Required or Recommended
strongly recommended

Temporal Data

Element
Temporal Data
Reporting Format Statement
Provide temporal data in UTC format or Local Standard Time with offset.
Reporting Format Description
A Column or Row containing temporal data can be date only following the ISO 8601 standard (YYYY-MM-DD) and completed to known precision (e.g. YYYY-MM, YYYY). Time is not required, but all times must be preceded by a date if reported in the same columns or row. If date and time are split between two columns, call one "date" and the other "time". Times must be reported in Coordinated Universal Time (UTC) (YYYY-MM-DD hh:mm:ss) (use of "Z" and "T" characters are unnecessary) or Local Standard Time reporting offset or time zone in the File-level metadata.
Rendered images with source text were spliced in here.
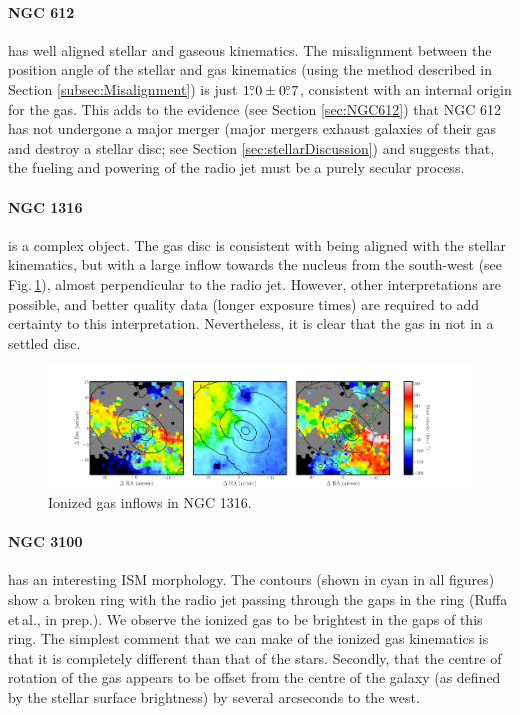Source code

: 	\paragraph{NGC 612} has well aligned stellar and gaseous kinematics. The misalignment between the position angle of the stellar and gas kinematics (using the method described in Section \ref{subsec:Misalignment}) is just $1\hbox{$.\!\!^\circ$}0\pm0\hbox{$.\!\!^\circ$}7$, consistent with an internal origin for the gas. This adds to the evidence (see Section \ref{sec:NGC612}) that NGC 612 has not undergone a major merger (major mergers exhaust galaxies of their gas and destroy a stellar disc; see Section \ref{sec:stellarDiscussion}) and suggests that, the fueling and powering of the radio jet must be a purely secular process. 


	\paragraph{NGC 1316} is a complex object. The gas disc is consistent with being aligned with the stellar kinematics, but with a large inflow towards the nucleus from the south-west (see Fig.\,\ref{fig:Inflow}), almost perpendicular to the radio jet. However, other interpretations are possible, and better quality data (longer exposure times) are required to add certainty to this interpretation. Nevertheless, it is clear that the gas in not in a settled disc. 

	\begin{figure}
		\centering
		\includegraphics[width=\textwidth]{chapter5/ngc1316_inflow.png}
		\caption[Inflows in NGC 1316]{Ionized gas inflows in NGC 1316.} 
		\label{fig:Inflow}
	\end{figure}


	\paragraph{NGC 3100} has an interesting ISM morphology. The  contours (shown in cyan in all figures) show a broken ring with the radio jet passing through the gaps in the ring (Ruffa et\,al., in prep.). We observe the ionized gas to be brightest in the gaps of this ring. The simplest comment that we can make of the ionized gas kinematics is that it is completely different than that of the stars. Secondly, that the centre of rotation of the gas appears to be offset from the centre of the galaxy (as defined by the stellar surface brightness) by several arcseconds to the west. 


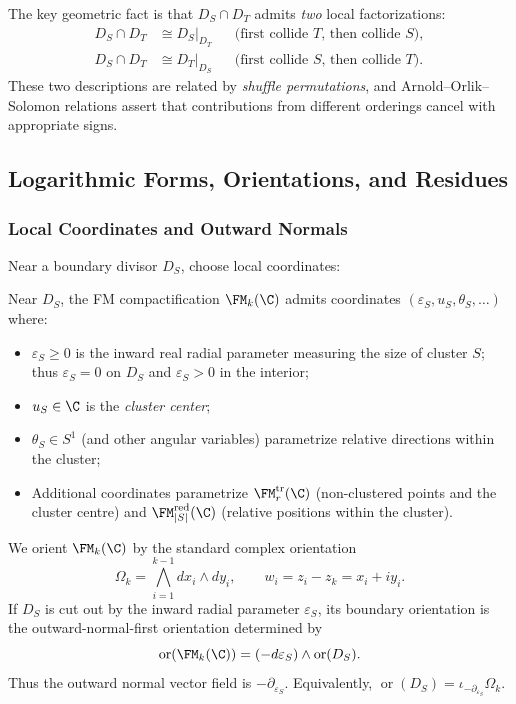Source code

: The key geometric fact is that $D_S \cap D_T$ admits \emph{two} local factorizations:
\begin{align}
D_S \cap D_T &\cong D_S|_{D_T} && \text{(first collide $T$, then collide $S$)}, \\
D_S \cap D_T &\cong D_T|_{D_S} && \text{(first collide $S$, then collide $T$)}.
\end{align}
These two descriptions are related by \emph{shuffle permutations}, and Arnold--Orlik--Solomon relations assert that contributions from different orderings cancel with appropriate signs.

\subsection{Logarithmic Forms, Orientations, and Residues}

\subsubsection{Local Coordinates and Outward Normals}

Near a boundary divisor $D_S$, choose local coordinates:

\begin{definition}
\label{def:FM_coords}
Near $D_S$, the FM compactification $\FM_k(\C)$ admits coordinates $(\varepsilon_S, u_S, \theta_S, \ldots)$ where:
\begin{itemize}
\item $\varepsilon_S \geq 0$ is the inward real radial parameter
measuring the size of cluster $S$; thus
$\varepsilon_S = 0$ on $D_S$ and $\varepsilon_S>0$ in the interior;
\item $u_S \in \C$ is the \emph{cluster center};
\item $\theta_S \in S^1$ (and other angular variables) parametrize relative directions within the cluster;
\item Additional coordinates parametrize
\(\FM_r^{\mathrm{tr}}(\C)\) (non-clustered points and the cluster
centre) and \(\FM_{|S|}^{\mathrm{red}}(\C)\) (relative positions
within the cluster).
\end{itemize}
\end{definition}

\begin{definition}
\label{def:orientation}
We orient $\FM_k(\C)$ by the standard complex orientation
\[
\Omega_k=\bigwedge_{i=1}^{k-1} dx_i\wedge dy_i,\qquad
w_i=z_i-z_k=x_i+iy_i.
\]
If \(D_S\) is cut out by the inward radial parameter
\(\varepsilon_S\), its boundary orientation is the
outward-normal-first orientation determined by
\[
\operatorname{or}(\FM_k(\C))
=(-d\varepsilon_S)\wedge \operatorname{or}(D_S).
\]
Thus the outward normal vector field is
\(-\partial_{\varepsilon_S}\).  Equivalently,
\(\operatorname{or}(D_S)=\iota_{-\partial_{\varepsilon_S}}\Omega_k\).
\end{definition}

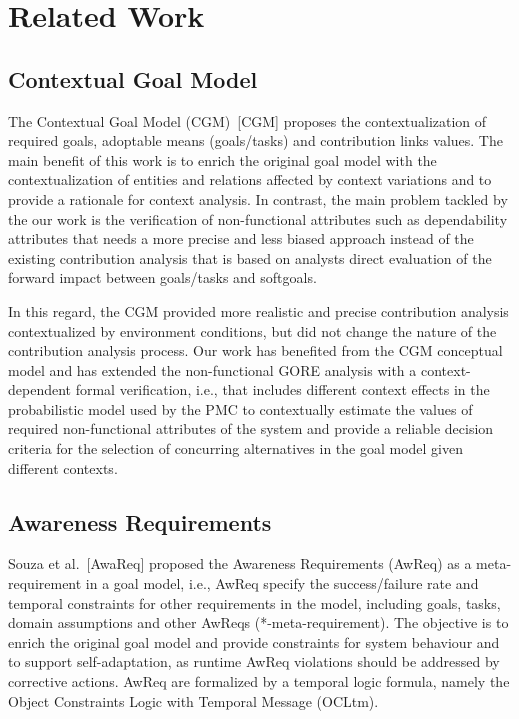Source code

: \chapter{Related Work}\label{ch_related_work}

\section{Contextual Goal Model}

The Contextual Goal Model (CGM)~[CGM] proposes the contextualization of required goals, adoptable means (goals/tasks) and contribution links values. The main benefit of this work is to enrich the original goal model with the contextualization of entities and relations affected by context variations and to provide a rationale for context analysis. In contrast, the main problem tackled by the our work is the verification of non-functional attributes such as dependability attributes that needs a more precise and less biased approach instead of the existing contribution analysis that is based on analysts direct evaluation of the forward impact between goals/tasks and softgoals. 

In this regard, the CGM provided more realistic and precise contribution analysis contextualized by environment conditions, but did not change the nature of the contribution analysis process. Our work has benefited from the CGM conceptual model and has extended the non-functional GORE analysis with a context-dependent formal verification, i.e., that includes different context effects in the probabilistic model used by the PMC to contextually estimate the values of required non-functional attributes of the system and provide a reliable decision criteria for the selection of concurring alternatives in the goal model given different contexts.

\section{Awareness Requirements}

Souza et al.~[AwaReq] proposed the Awareness Requirements (AwReq) as a meta-requirement in a goal model, i.e., AwReq specify the success/failure rate and temporal constraints for other requirements in the model, including goals, tasks, domain assumptions and other AwReqs (*-meta-requirement). The objective is to enrich the original goal model and provide constraints for system behaviour and to support self-adaptation, as runtime AwReq violations should be addressed by corrective actions. AwReq are formalized by a temporal logic formula, namely the Object Constraints Logic with Temporal Message (OCLtm).

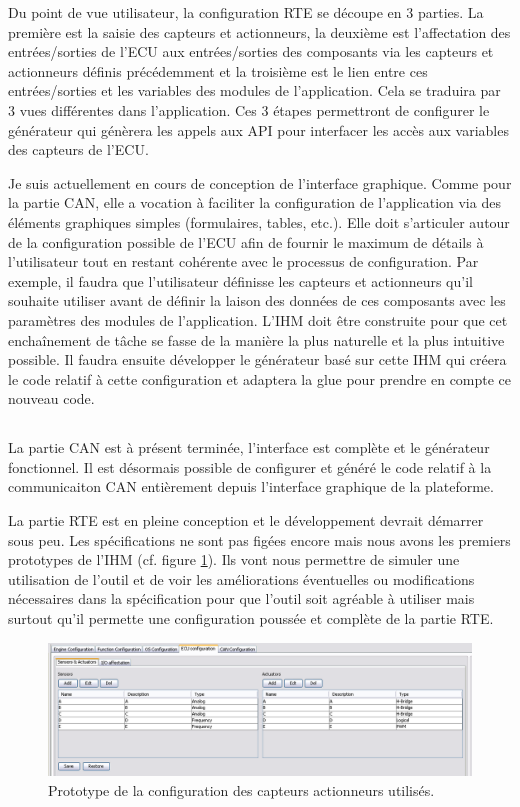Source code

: Du point de vue utilisateur, la configuration RTE se découpe en 3 parties. La
première est la saisie des capteurs et actionneurs, la deuxième est
l'affectation des entrées/sorties de l'ECU aux entrées/sorties des composants
via les capteurs et actionneurs définis précédemment et la troisième est le lien
entre ces entrées/sorties et les variables des modules de l'application. Cela se
traduira par 3 vues différentes dans l'application. Ces 3 étapes permettront de
configurer le générateur qui génèrera les appels aux API pour interfacer les
accès aux variables des capteurs de l'ECU.

Je suis actuellement en cours de conception de l'interface graphique. Comme pour
la partie CAN, elle a vocation à faciliter la configuration de l'application via
des éléments graphiques simples (formulaires, tables, etc.). 
Elle doit s'articuler autour de la configuration possible de l'ECU afin de
fournir le maximum de détails à l'utilisateur tout en restant cohérente avec le
processus de configuration. Par exemple, il faudra que l'utilisateur définisse
les capteurs et actionneurs qu'il souhaite utiliser avant de définir la laison
des données de ces composants avec les paramètres des modules de l'application.
L'IHM doit être construite pour que cet enchaînement de tâche se fasse de la
manière la plus naturelle et la plus intuitive possible.  Il faudra ensuite
développer le générateur basé sur cette IHM qui créera le code relatif à cette
configuration et adaptera la \og glue \fg{} pour prendre en compte ce nouveau
code.


\subsection*{}
La partie CAN est à présent terminée, l'interface est complète et le générateur
fonctionnel. Il est désormais possible de configurer et généré le code relatif à
la communicaiton CAN entièrement depuis l'interface graphique de la plateforme.

La partie RTE est en pleine conception et le développement devrait démarrer
sous peu. Les spécifications ne sont pas figées
encore mais nous avons les premiers prototypes de l'IHM (cf. figure
\ref{fig:rte_conf}). Ils vont nous permettre
de simuler une utilisation de l'outil et de voir les améliorations éventuelles
ou modifications nécessaires dans la spécification pour que l'outil soit agréable
à utiliser mais surtout qu'il permette une configuration poussée et complète de
la partie RTE.

\begin{figure}[h]
  \centering
  \includegraphics[scale=0.45]{images/rte_conf}
  \caption{Prototype de la configuration des capteurs actionneurs utilisés.}
  \label{fig:rte_conf}
\end{figure}



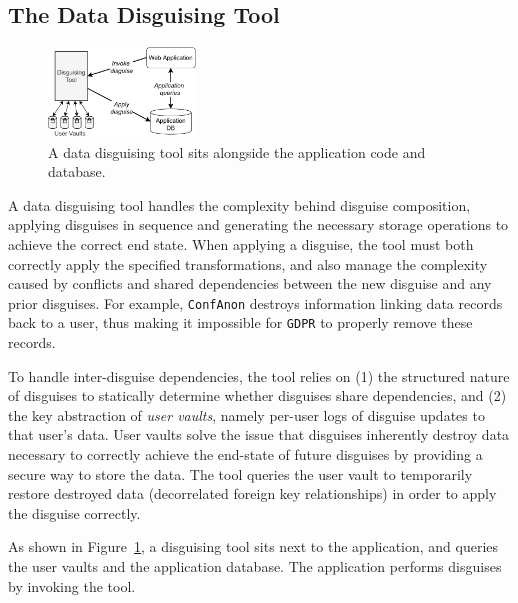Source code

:\subsection{The Data Disguising Tool}
\label{sec:composition}
\begin{figure}[t!]
    \centering
    \includegraphics[width=0.35\textwidth]{img/disguise_tool}

    \caption{A data disguising tool sits alongside the application code and database.}
    \label{fig:tool}
\end{figure}


A data disguising tool handles the complexity behind disguise composition, applying disguises in
sequence and generating the necessary storage operations to achieve the correct end state.
When applying a disguise, the tool must both correctly apply the specified transformations, and also
manage the complexity caused by conflicts and shared dependencies between the new disguise and any
prior disguises.  For example, \texttt{ConfAnon} destroys information linking data records back to a
user, thus making it impossible for \texttt{GDPR} to properly remove these records.

To handle inter-disguise dependencies, the tool relies on (1) the structured nature of disguises to
statically determine whether disguises share dependencies, and (2) the key abstraction of \emph{user
vaults}, namely per-user logs of disguise updates to that user's data.  User vaults solve the issue
that disguises inherently destroy data necessary to correctly achieve the end-state of future
disguises by providing a secure way to store the data. The tool queries the user vault to
temporarily restore destroyed data (\eg decorrelated foreign key relationships) in order to apply
the disguise correctly.

As shown in Figure~\ref{fig:tool}, a disguising tool sits next to the application, and queries the
user vaults and the application database. The application performs disguises by invoking the tool.

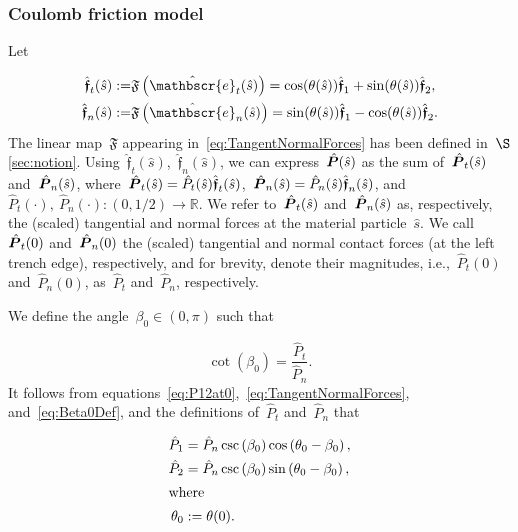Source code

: \documentclass[preprint,10pt,times]{elsarticle}
\numberwithin{equation}{section}
\newcommand{\physe}{\hat{\mathbscr{e}}} %
\newcommand{\physf}{\hat{\boldsymbol{\mathfrak{f}}}}
\renewcommand{\u}[1]{\boldsymbol{#1}}
\newcommand{\chat}[1]{\skew{4}\hat{#1}}
\newcommand{\pr}[1]{\left( #1 \right)}
\begin{document}
\subsubsection{Coulomb friction model}

Let

\begin{subequations}
\begin{align}
\label{eq:ftstau}
\physf_{t}(\hat{s}):=
&\mathfrak{F}\pr{\physe_{t}(\hat{s})}=\cos(\theta(\hat{s}))\physf_{1}+\sin(\theta(\hat{s}))\physf_{2},\\
\label{eq:fnstau}
\physf_{n}(\hat{s}):=
&\mathfrak{F}\pr{\physe_{n}(\hat{s})}=\sin(\theta(\hat{s}))\physf_{1}-\cos(\theta(\hat{s}))\physf_{2}.
\end{align}
\label{eq:TangentNormalForces}
\end{subequations}The linear map~$\mathfrak{F}$ appearing in~\eqref{eq:TangentNormalForces}
has been defined in~$\S$\ref{sec:notion}. Using~$\physf_{t}(\hat{s})$,~$\physf_{n}(\hat{s})$,
we can express~$\chat{\u{P}}(\hat{s})$ as the sum of~$\chat{\u{P}}_{t}(\hat{s})$
and~$\chat{\u{P}}_{n}(\hat{s})$, where~$\chat{\u{P}}_{t}(\hat{s})=\hat{P}_{t}(\hat{s})\physf_{t}(\hat{s})$,~$\chat{\u{P}}_{n}(\hat{s})=\hat{P}_{n}(\hat{s})\physf_{n}(\hat{s})${,
and}~$\hat{P}_{t}(\cdot),~\hat{P}_{n}(\cdot): (0,1/2)\to\mathbb{R}$.
We refer to~$\chat{\u{P}}_t(\hat{s})$ and~$\chat{\u{P}}_n(\hat{s})$
as, respectively, the (scaled) tangential and normal forces at the
material particle~$\hat{s}$. We call~$\chat{\u{P}}_t(0)$ and~$\chat{\u{P}}_n(0)$
the (scaled) tangential and normal contact forces (at the left trench
edge), respectively, and for brevity, denote their magnitudes, i.e.,~$\hat{P}_{t}(0)$
and~$\hat{P}_{n}(0)$, as~$\hat{P}_{t}$ and~$\hat{P}_{n}$, respectively.

We define the angle~$\beta_0\in (0,\pi)$ such that

\begin{equation}
\cot\pr{\beta_0} =\frac{\hat{P}_{t}}{\hat{P}_{n}}.
\label{eq:Beta0Def}
\end{equation}It follows from equations~\eqref{eq:P12at0},~\eqref{eq:TangentNormalForces},
and~\eqref{eq:Beta0Def}, and the definitions of~$\hat{P}_{t}$
and~$\hat{P}_{n}$ that

\begin{subequations}
\begin{align}
\hat{P}_{1}&=\hat{P}_{n}\csc\pr{\beta_0}\cos\pr{\theta_0-\beta_0},
\label{eq:P1}
\\
\hat{P}_{2}& =\hat{P}_{n}\csc\pr{\beta_0}\sin\pr{\theta_0-\beta_0},
\label{eq:P2}
\\
\intertext{where}
\label{eq:Theta0}
\theta_{0}&:=\theta(0).
\end{align}
\label{eq:P1P2intoPn}
\end{subequations}
\end{document}
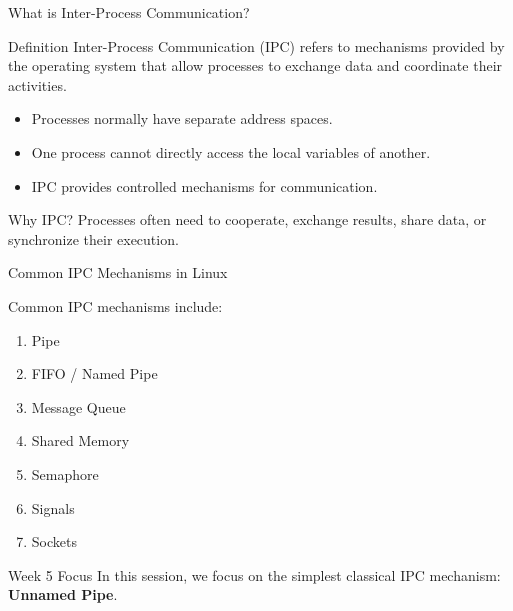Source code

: \documentclass[aspectratio=169]{beamer}
\begin{document}
\begin{frame}{What is Inter-Process Communication?}

\begin{block}{Definition}
Inter-Process Communication (IPC) refers to mechanisms provided by the
operating system that allow processes to exchange data and coordinate
their activities.
\end{block}

\begin{itemize}
    \item Processes normally have separate address spaces.
    \item One process cannot directly access the local variables of another.
    \item IPC provides controlled mechanisms for communication.
\end{itemize}

\begin{alertblock}{Why IPC?}
Processes often need to cooperate, exchange results, share data,
or synchronize their execution.
\end{alertblock}

\end{frame}

\begin{frame}{Common IPC Mechanisms in Linux}

Common IPC mechanisms include:

\begin{enumerate}
    \item Pipe
    \item FIFO / Named Pipe
    \item Message Queue
    \item Shared Memory
    \item Semaphore
    \item Signals
    \item Sockets
\end{enumerate}

\vspace{0.3cm}

\begin{block}{Week 5 Focus}
In this session, we focus on the simplest classical IPC mechanism:
\textbf{Unnamed Pipe}.
\end{block}

\end{frame}
\end{document}
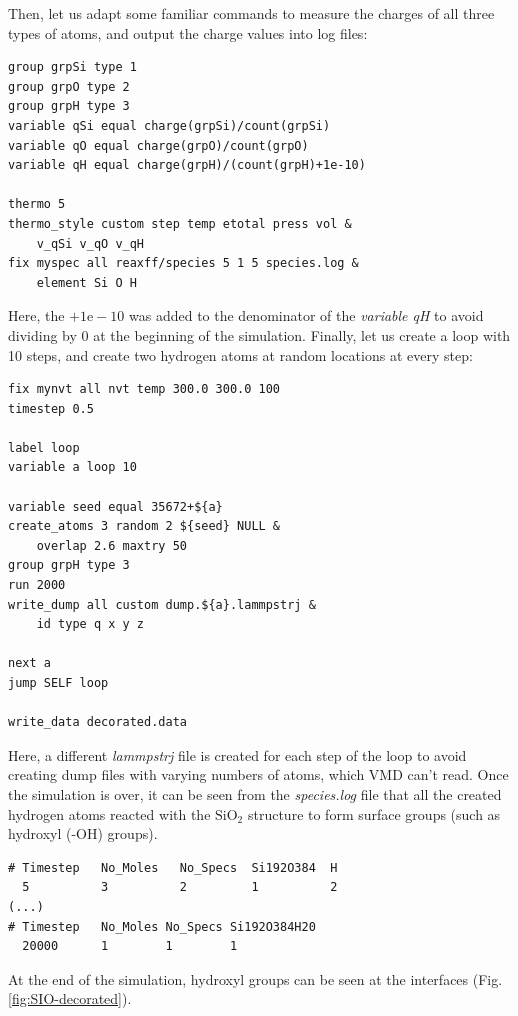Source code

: \documentclass[9pt,tutorial]{livecoms}
\begin{document}
Then, let us adapt some familiar commands to measure the charges of all three types of atoms, and output the charge values into log files:
{\normalsize \begin{verbatim}
group grpSi type 1
group grpO type 2
group grpH type 3
variable qSi equal charge(grpSi)/count(grpSi)
variable qO equal charge(grpO)/count(grpO)
variable qH equal charge(grpH)/(count(grpH)+1e-10)

thermo 5
thermo_style custom step temp etotal press vol &
    v_qSi v_qO v_qH
fix myspec all reaxff/species 5 1 5 species.log &
    element Si O H
\end{verbatim}}
Here, the $+1\text{e}-10$ was added to the denominator of the \textit{variable qH} to avoid dividing by 0 at the beginning of the simulation. Finally, let us create a loop with 10 steps, and create two hydrogen atoms at random locations at every step:
{\normalsize \begin{verbatim}
fix mynvt all nvt temp 300.0 300.0 100
timestep 0.5

label loop
variable a loop 10

variable seed equal 35672+${a}
create_atoms 3 random 2 ${seed} NULL &
    overlap 2.6 maxtry 50
group grpH type 3
run 2000
write_dump all custom dump.${a}.lammpstrj &
    id type q x y z

next a
jump SELF loop

write_data decorated.data
\end{verbatim}}
Here, a different \textit{lammpstrj} file is created for each step of the loop to avoid creating dump files with varying numbers of atoms, which VMD can't read. Once the simulation is over, it can be seen from the \textit{species.log} file that
all the created hydrogen atoms reacted with the $\text{SiO}_{2}$ structure to form surface groups (such as hydroxyl (-OH) groups).
{\normalsize \begin{verbatim}
# Timestep   No_Moles   No_Specs  Si192O384  H
  5          3          2         1          2
(...)
# Timestep   No_Moles No_Specs Si192O384H20
  20000      1        1        1
\end{verbatim}}
At the end of the simulation, hydroxyl groups can be seen at the interfaces (Fig.\,\ref{fig:SIO-decorated}).
\end{document}
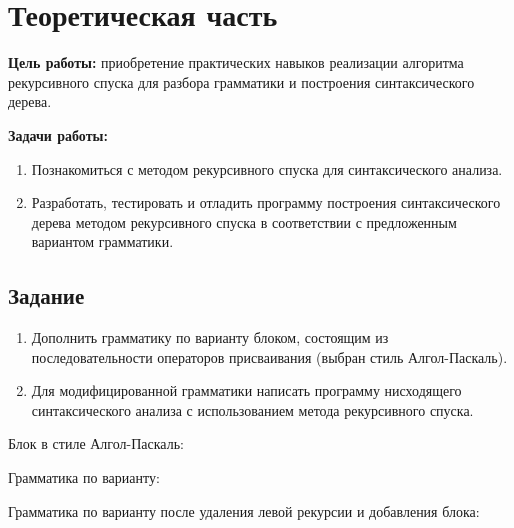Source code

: \chapter{Теоретическая часть}

\textbf{Цель работы:} приобретение практических навыков реализации алгоритма рекурсивного спуска для разбора грамматики и построения синтаксического дерева.

\textbf{Задачи работы:}

\begin{enumerate}
	\item Познакомиться с методом рекурсивного спуска для синтаксического анализа.
	\item Разработать, тестировать и отладить программу построения синтаксического дерева методом рекурсивного спуска в соответствии с предложенным вариантом грамматики.
\end{enumerate}

\section{Задание}

\begin{enumerate}
	\item Дополнить грамматику по варианту блоком, состоящим из последовательности операторов присваивания (выбран стиль Алгол-Паскаль).
	\item Для модифицированной грамматики написать программу нисходящего синтаксического анализа с использованием метода рекурсивного спуска.
\end{enumerate}

Блок в стиле Алгол-Паскаль:
   

\newpage

Грамматика по варианту:


\newpage

Грамматика по варианту после удаления левой рекурсии и добавления блока:

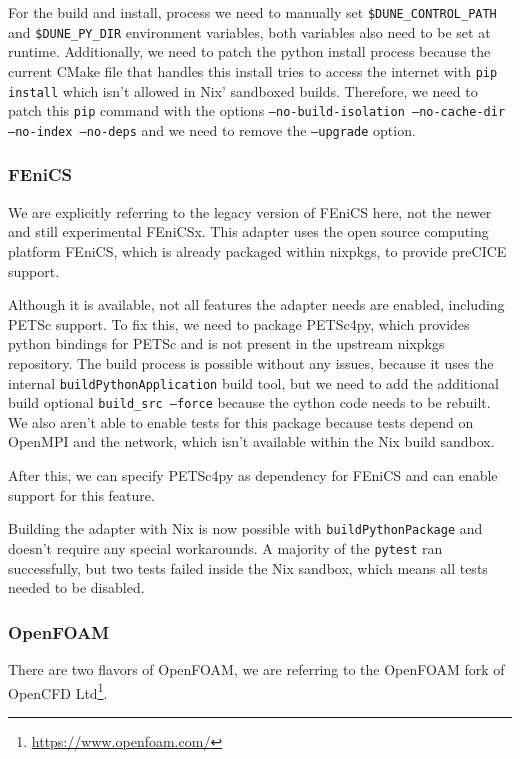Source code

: \documentclass[conference,final,a4paper]{IEEEtran}
\begin{document}
For the build and install, process we need to manually set \texttt{\$DUNE\_CONTROL\_PATH} and \texttt{\$DUNE\_PY\_DIR} environment variables, both variables also need to be set at runtime.
Additionally, we need to patch the python install process because the current CMake file that handles this install tries to access the internet with \texttt{pip install} which isn't allowed in Nix' sandboxed builds.
Therefore, we need to patch this \texttt{pip} command with the options \texttt{--no-build-isolation --no-cache-dir --no-index --no-deps} and we need to remove the \texttt{--upgrade} option.\\

\subsubsection{FEniCS}

We are explicitly referring to the legacy version of FEniCS here, not the newer and still experimental FEniCSx.
This adapter uses the open source computing platform FEniCS, which is already packaged within nixpkgs, to provide preCICE support.

Although it is available, not all features the adapter needs are enabled, including PETSc support.
To fix this, we need to package PETSc4py, which provides python bindings for PETSc and is not present in the upstream nixpkgs repository.
The build process is possible without any issues, because it uses the internal \texttt{buildPythonApplication} build tool, but we need to add the additional build optional \texttt{build\_src --force} because the cython code needs to be rebuilt.
We also aren't able to enable tests for this package because tests depend on OpenMPI and the network, which isn't available within the Nix build sandbox.

After this, we can specify PETSc4py as dependency for FEniCS and can enable support for this feature.

Building the adapter with Nix is now possible with \texttt{buildPythonPackage} and doesn't require any special workarounds.
A majority of the \texttt{pytest} ran successfully, but two tests failed inside the Nix sandbox, which means all tests needed to be disabled.\\

\subsubsection{OpenFOAM}

There are two flavors of OpenFOAM, we are referring to the OpenFOAM fork of OpenCFD Ltd\footnote{\url{https://www.openfoam.com/}}.
\end{document}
Do not report time using Daylight Savings Time. Complete times to known precision (e.g. YYYY-MM-DD hh). For timestamped data reported as intervals, specify the interval in the column/row name or in CSV Data Dictionary (CSV_dd). Temporal data using different standards can be provided as a separate variable (i.e., in an adjacent field) but only in addition to UTC format or Local Standard Time. In cases where the entire file consists of temporal data collected at a single date and time, the date and time must be reported in the File-level Metadata.
Required or Recommended
recommended

Temporal Data Range

Element
Temporal Data Range
Reporting Format Statement
Timestamped data presented as ranges.
Reporting Format Description
Present range timestamped data as paired Columns or Rows for start and stop times ("dateTime_start" and "dateTime_end" or "time_start" and "time_end"). The Column/Row Name for timestamped data given as a range should specify if the measurement is the start, stop, or midpoint value, or be explained in the CSV Data Dictionary (CSV_dd).
Required or Recommended
recommended

Spatial Data

Element
Spatial Data
Reporting Format Statement
Provide spatial data in WGS84 decimal format.
Reporting Format Description
All geographic coordinates must be provided in WGS84 decimal format. Latitude and longitude must be provided as separate variables (i.e., in an adjacent field). For geolocated records, each row in the data matrix must contain coordinates. Spatial data using different standards can be provided as a separate variable (i.e., in an adjacent field) but only in addition to WGS84 decimal format. In cases where the data file does not include geographic coordinates for each row/column in the data matrix and the entire file consists of measurements collected at a single location, the geographic coordinates must be reported in the File-level Metadata either as a single point location or bounding box.
Required or Recommended
recommended